Go through the records line by line from the top and repeat each one exactly, ending with the line that contains "- [Getting information".

[Opening Data for processing section]

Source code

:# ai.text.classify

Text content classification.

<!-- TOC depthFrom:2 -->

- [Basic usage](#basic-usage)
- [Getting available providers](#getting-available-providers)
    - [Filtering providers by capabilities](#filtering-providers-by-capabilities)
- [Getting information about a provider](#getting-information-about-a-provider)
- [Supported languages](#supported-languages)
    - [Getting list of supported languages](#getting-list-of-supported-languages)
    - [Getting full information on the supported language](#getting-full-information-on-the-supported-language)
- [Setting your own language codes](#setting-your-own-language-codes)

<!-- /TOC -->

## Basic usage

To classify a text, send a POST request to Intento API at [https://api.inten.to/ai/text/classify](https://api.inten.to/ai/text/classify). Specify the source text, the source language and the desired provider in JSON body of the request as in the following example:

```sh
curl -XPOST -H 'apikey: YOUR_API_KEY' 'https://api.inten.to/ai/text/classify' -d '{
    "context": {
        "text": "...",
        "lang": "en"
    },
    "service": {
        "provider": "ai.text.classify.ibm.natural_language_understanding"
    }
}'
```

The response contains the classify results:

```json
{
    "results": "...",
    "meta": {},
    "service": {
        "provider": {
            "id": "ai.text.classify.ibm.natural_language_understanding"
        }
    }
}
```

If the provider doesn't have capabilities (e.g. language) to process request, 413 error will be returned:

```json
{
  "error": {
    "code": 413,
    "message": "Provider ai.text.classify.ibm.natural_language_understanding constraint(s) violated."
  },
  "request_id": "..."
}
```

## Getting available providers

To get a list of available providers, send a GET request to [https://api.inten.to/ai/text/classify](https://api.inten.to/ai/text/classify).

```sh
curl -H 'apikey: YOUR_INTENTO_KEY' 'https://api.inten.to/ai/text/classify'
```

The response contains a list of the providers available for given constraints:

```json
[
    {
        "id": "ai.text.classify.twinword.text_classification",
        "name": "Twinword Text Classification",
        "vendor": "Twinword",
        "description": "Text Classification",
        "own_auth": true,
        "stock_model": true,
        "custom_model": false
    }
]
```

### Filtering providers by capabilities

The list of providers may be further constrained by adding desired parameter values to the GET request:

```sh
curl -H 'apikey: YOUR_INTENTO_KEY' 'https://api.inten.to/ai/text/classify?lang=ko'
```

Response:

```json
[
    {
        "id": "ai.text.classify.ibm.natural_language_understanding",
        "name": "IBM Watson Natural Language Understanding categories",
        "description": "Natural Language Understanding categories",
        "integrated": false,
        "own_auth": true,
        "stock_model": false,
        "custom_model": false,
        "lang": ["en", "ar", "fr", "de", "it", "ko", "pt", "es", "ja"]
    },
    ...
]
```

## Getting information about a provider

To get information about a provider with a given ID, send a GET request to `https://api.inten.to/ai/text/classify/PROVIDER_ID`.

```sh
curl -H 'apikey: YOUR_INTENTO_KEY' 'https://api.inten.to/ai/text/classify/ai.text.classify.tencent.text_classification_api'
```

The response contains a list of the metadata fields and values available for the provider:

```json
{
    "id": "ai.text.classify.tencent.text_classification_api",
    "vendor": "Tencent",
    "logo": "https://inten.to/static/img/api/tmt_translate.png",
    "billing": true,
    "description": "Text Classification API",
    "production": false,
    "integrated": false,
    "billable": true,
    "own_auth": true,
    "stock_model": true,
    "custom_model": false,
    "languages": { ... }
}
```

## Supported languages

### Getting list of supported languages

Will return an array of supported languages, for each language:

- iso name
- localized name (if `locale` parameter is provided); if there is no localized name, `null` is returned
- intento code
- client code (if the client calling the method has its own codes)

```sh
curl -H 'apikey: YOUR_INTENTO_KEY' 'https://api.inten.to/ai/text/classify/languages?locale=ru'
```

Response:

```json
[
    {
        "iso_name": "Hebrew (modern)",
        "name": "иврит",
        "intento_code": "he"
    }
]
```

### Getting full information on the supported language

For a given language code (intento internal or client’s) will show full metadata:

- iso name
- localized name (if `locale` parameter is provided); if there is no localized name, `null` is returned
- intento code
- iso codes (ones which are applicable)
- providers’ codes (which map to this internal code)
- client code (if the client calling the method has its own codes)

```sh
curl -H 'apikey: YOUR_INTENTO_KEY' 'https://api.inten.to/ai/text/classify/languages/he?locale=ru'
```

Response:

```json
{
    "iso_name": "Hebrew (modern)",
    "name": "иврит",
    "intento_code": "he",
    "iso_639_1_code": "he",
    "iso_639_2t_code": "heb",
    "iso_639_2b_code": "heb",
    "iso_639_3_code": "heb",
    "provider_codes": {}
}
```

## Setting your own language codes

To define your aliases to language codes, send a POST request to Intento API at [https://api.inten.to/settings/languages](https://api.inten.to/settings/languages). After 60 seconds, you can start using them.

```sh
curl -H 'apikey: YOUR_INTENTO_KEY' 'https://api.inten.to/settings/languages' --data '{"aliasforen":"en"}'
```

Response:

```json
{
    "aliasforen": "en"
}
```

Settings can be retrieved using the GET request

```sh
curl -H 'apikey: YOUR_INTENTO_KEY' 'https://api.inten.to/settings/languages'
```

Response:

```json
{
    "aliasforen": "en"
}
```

[Closing Data for processing section]

- **Result**
Source code

:# ai.text.classify

Text content classification.

<!-- TOC depthFrom:2 -->

- [Basic usage](#basic-usage)
- [Getting available providers](#getting-available-providers)
    - [Filtering providers by capabilities](#filtering-providers-by-capabilities)
- [Getting information about a provider](#getting-information-about-a-provider)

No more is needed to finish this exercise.